Fue otro éxito. Los grandes rotativos de Estocolmo reclamaban a cinco columnas, y en titulares imposibles de soslayar, el Nobel para Vargas Llosa, «un gigante de la narrativa mundial». «Van a creer que estamos haciendo lobby», volvió a repetirme en un aparte un temeroso Vargas Llosa. Y, claro, lo estábamos haciendo. Estábamos ayudando a que los viejos académicos suecos repararan su error. Gaspar Cano estaba eufórico. El embajador Garrigues nos convocó a una comida a la que también asistieron bastantes suecos académicos. Hubo un paseo en barco por las islas, con cena incorporada, a la que vinieron también algunos académicos y el entonces ministro de cultura sueco. «Creo que los hemos convencido», le dije a Mario Vargas Llosa durante otra cena en La Veranda, el restaurante del Grand Hotel. Mi amigo el escritor peruano hizo un gesto de escepticismo.

Tercer viaje

Estoy en Estocolmo por tercera vez: diciembre de 2010, cuatro años más tarde de mis predicciones. Vargas Llosa es Premio Nobel de Literatura. Para este viaje me hospedo en un hotel al frente del Grand Hotel, donde viven estos días los Nobel.
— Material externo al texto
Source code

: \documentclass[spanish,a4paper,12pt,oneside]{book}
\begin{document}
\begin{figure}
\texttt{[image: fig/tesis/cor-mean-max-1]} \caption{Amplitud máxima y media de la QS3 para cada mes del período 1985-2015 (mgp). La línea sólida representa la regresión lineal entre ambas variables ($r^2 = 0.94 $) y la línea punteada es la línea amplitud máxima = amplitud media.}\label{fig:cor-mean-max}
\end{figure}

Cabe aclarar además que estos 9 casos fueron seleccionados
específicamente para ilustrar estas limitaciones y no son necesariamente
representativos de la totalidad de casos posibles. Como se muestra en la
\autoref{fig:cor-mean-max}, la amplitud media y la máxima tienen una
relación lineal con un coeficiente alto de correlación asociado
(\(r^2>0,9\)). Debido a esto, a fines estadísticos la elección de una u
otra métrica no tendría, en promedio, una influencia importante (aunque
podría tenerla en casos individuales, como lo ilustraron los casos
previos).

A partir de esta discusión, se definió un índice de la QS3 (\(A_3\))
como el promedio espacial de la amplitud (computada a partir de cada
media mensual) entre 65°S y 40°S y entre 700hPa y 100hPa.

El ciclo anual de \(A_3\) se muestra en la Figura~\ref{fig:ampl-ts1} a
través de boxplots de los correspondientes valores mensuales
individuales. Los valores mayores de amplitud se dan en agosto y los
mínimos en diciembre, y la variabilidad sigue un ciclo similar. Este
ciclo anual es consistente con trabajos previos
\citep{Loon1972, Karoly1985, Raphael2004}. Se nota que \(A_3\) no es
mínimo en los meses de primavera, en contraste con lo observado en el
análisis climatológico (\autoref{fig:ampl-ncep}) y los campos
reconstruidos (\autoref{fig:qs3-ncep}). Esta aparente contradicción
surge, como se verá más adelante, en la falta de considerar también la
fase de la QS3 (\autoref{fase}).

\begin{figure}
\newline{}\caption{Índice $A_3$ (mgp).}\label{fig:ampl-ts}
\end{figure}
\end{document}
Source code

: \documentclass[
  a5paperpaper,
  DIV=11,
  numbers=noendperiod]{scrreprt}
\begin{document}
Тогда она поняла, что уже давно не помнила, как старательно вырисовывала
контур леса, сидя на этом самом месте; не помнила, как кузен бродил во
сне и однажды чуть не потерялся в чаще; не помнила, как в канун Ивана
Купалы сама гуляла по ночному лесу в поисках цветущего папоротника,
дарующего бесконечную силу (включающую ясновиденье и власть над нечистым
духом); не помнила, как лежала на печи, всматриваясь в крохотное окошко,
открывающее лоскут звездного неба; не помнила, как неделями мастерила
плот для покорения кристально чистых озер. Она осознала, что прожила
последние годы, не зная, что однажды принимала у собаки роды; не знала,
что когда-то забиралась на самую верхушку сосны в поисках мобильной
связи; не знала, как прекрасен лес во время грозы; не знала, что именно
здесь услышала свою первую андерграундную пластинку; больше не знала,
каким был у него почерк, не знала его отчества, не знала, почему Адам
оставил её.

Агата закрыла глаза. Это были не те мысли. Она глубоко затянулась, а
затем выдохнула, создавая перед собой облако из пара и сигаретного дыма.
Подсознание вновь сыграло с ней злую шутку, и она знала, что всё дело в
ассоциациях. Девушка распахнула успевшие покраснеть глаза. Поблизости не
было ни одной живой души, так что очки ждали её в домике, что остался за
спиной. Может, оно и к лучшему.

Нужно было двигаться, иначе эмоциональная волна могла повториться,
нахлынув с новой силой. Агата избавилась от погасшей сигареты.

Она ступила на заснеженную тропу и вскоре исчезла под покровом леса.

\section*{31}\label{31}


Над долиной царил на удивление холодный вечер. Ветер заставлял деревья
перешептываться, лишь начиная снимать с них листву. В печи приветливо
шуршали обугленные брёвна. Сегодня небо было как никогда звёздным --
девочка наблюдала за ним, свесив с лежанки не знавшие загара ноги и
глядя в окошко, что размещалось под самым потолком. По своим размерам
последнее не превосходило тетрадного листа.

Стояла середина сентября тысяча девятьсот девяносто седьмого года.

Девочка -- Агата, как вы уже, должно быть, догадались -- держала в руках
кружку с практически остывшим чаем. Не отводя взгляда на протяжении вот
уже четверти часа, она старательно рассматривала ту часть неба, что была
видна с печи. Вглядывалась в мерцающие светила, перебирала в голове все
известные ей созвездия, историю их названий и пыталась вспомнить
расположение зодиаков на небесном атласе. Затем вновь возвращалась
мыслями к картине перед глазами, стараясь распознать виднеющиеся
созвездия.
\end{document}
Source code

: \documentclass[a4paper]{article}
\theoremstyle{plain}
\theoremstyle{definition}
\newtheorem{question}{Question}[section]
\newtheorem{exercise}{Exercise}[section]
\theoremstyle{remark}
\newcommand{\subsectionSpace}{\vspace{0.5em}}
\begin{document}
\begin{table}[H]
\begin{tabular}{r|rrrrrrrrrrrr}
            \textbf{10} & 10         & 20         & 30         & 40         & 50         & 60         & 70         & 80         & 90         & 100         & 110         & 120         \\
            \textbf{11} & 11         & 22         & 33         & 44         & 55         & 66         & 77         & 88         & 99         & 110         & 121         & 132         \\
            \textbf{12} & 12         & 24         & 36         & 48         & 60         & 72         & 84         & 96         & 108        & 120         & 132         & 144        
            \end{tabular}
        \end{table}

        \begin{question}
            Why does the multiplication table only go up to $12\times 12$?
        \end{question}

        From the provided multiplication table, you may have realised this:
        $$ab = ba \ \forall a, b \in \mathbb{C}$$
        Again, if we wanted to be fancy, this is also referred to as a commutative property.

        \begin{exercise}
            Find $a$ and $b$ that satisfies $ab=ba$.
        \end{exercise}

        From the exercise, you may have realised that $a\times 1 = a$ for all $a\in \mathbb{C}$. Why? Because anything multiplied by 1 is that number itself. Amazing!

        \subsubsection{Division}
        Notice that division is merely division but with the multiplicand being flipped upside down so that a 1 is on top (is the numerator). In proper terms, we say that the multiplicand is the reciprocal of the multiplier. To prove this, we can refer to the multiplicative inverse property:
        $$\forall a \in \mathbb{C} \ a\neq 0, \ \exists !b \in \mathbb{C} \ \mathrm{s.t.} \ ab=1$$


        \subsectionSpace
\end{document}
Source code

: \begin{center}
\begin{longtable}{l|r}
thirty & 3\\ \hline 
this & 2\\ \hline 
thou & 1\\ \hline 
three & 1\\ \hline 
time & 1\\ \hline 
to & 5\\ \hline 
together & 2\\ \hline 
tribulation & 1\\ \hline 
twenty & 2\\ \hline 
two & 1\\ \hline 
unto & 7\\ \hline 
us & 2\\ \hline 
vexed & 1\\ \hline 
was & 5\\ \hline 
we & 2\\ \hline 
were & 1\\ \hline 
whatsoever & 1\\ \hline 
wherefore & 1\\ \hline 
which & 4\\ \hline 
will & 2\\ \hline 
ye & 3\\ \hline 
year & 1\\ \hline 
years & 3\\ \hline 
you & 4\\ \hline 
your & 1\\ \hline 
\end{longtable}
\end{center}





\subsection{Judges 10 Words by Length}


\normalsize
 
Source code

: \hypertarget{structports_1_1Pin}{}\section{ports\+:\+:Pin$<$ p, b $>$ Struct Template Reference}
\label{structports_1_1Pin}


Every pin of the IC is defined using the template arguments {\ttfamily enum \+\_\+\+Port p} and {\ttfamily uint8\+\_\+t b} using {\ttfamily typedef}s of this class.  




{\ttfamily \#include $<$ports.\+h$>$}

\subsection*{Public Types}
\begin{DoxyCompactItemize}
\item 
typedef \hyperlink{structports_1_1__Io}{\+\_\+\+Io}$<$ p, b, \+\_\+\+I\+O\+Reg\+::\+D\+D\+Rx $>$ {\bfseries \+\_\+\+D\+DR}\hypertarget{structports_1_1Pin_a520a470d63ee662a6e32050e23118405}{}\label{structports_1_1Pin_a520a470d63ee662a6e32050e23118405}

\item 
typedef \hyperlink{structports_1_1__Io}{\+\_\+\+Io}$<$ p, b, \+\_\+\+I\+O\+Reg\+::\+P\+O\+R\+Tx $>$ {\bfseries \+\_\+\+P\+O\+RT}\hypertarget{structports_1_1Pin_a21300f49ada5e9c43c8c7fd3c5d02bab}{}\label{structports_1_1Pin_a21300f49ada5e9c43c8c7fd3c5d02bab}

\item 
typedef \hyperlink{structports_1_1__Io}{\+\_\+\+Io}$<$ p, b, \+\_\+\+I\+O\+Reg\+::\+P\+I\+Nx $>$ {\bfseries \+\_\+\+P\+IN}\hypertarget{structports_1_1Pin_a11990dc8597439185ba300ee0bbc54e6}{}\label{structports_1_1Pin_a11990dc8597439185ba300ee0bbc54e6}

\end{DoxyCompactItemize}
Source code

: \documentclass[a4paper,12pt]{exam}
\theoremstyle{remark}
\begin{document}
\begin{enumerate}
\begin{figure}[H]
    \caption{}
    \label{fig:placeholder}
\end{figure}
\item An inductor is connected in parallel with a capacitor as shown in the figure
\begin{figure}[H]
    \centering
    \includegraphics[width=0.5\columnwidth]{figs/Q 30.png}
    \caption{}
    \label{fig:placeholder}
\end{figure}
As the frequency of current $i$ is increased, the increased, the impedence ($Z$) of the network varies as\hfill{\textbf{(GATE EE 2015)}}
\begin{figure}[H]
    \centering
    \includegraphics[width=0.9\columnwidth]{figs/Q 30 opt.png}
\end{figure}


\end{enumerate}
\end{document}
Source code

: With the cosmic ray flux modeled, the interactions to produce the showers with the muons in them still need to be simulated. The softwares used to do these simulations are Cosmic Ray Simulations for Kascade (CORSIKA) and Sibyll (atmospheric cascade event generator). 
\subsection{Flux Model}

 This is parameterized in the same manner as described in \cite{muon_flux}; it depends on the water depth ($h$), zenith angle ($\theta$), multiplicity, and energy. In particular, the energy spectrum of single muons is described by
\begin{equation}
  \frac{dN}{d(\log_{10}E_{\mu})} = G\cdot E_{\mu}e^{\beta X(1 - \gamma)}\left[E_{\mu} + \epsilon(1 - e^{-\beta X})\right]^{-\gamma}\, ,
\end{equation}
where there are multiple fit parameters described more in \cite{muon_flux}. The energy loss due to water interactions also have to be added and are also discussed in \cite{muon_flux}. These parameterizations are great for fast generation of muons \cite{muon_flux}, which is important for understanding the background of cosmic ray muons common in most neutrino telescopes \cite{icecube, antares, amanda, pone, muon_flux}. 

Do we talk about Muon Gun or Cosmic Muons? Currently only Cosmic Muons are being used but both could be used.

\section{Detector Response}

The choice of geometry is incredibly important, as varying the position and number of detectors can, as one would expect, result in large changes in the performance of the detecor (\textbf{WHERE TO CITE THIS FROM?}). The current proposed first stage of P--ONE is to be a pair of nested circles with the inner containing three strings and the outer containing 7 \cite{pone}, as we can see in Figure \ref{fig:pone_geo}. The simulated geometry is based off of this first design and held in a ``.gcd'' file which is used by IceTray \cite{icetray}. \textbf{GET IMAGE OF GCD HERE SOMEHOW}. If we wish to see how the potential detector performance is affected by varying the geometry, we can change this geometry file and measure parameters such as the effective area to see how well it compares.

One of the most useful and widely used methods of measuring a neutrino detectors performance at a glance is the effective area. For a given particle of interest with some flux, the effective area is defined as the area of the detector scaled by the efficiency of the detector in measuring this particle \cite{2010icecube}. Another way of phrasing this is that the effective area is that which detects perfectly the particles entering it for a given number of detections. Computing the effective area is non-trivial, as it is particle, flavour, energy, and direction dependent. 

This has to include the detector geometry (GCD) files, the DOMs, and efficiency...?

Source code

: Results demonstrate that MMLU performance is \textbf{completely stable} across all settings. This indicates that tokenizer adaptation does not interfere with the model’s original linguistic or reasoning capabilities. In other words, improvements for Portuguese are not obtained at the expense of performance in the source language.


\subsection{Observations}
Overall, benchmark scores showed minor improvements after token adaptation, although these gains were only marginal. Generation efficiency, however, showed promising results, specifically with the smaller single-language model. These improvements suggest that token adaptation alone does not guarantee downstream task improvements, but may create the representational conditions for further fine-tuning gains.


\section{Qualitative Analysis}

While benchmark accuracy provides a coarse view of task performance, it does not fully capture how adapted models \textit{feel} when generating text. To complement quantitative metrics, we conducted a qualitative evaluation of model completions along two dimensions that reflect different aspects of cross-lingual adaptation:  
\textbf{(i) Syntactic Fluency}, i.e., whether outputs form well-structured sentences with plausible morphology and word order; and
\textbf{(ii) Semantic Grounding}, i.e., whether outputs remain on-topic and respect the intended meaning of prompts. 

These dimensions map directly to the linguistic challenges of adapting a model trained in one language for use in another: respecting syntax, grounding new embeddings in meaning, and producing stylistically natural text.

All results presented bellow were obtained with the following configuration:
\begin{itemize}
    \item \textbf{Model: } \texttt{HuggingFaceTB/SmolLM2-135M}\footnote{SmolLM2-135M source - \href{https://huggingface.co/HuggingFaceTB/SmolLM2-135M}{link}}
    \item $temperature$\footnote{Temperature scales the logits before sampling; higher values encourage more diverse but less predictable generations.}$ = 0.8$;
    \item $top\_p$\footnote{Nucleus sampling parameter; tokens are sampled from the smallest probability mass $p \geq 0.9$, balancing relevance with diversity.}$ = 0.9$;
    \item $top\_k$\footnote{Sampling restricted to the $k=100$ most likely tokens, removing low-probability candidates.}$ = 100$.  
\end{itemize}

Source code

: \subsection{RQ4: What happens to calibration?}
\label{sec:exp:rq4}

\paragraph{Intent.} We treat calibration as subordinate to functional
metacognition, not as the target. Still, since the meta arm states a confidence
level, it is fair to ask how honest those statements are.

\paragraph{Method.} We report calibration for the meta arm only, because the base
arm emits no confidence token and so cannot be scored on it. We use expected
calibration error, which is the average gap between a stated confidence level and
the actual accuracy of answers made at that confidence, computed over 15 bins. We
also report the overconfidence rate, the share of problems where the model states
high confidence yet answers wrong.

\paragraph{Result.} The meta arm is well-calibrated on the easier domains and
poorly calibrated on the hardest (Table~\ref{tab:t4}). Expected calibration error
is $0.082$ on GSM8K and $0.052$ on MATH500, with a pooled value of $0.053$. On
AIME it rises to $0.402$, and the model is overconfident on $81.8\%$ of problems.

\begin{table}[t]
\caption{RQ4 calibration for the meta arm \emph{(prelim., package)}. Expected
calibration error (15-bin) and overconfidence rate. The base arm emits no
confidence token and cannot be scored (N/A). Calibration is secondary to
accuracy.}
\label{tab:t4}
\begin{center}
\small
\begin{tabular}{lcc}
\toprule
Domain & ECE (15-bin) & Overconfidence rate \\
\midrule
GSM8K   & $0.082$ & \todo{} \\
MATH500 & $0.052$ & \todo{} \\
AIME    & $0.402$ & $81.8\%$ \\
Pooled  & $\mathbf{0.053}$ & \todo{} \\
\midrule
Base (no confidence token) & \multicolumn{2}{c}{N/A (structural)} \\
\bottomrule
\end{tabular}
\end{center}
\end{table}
Y tengo reservada una mesa de honor en un local de la Ganla Stan (la Ciudad Vieja), el Gyllene Freden, el restaurante de los académicos suecos, donde los Vargas Llosa almorzaron el domingo pasado. También reservé en el Ópera. Viajo con mi mujer y Carlos y Eva Boix (ella es primera secretaria de la Embajada sueca en Madrid) y asistiremos a la recepción a Vargas Llosa de la Fundación Nobel y a la cena con la que el Estado peruano homenajea a Vargas Llosa y a sus invitados. No asistiré en directo al discurso del novelista, pero su lectura no deja lugar a dudas: es el mismo novelista que, a mediados de la década del 60, cuando le otorgaron el Rómulo Gallegos gritó que la literatura era fuego, que era una vocación exclusiva y excluyente; el mismo que antepone la libertad, individual y colectiva, a cualquier otro procedimiento político; el mismo que dijo que la literatura y la libertad se encuentran en el camino porque son un fin en sí mismas y no un medio; el mismo novelista que no ha hecho otra cosa en su vida más que escribir, incordiar, demostrar su libertad frente a tirios, troyanos, contemporáneos y académicos suecos; el mismo novelista generoso con sus amigos, sobre todo con los viejos amigos, y justo con los adversarios políticos o literarios.

Tampoco he querido asistir como invitado al acto oficial de la entrega del Nobel a Vargas Llosa. Me quedaré viéndolo por televisión y en directo con mi mujer y los Boix, con una botella de Akuavit bien fría y unos tabacos Edmundo de Montecristo. Y, desde Estocolmo, saltaré también invitado hasta Lima, para estar en el gran recibimiento que el Perú entero le dará oficialmente a Vargas Llosa. Dicen (y yo lo mantengo) que la literatura es una vendetta. ¡Bendita vendetta! A la vuelta del Perú, les contaré todo.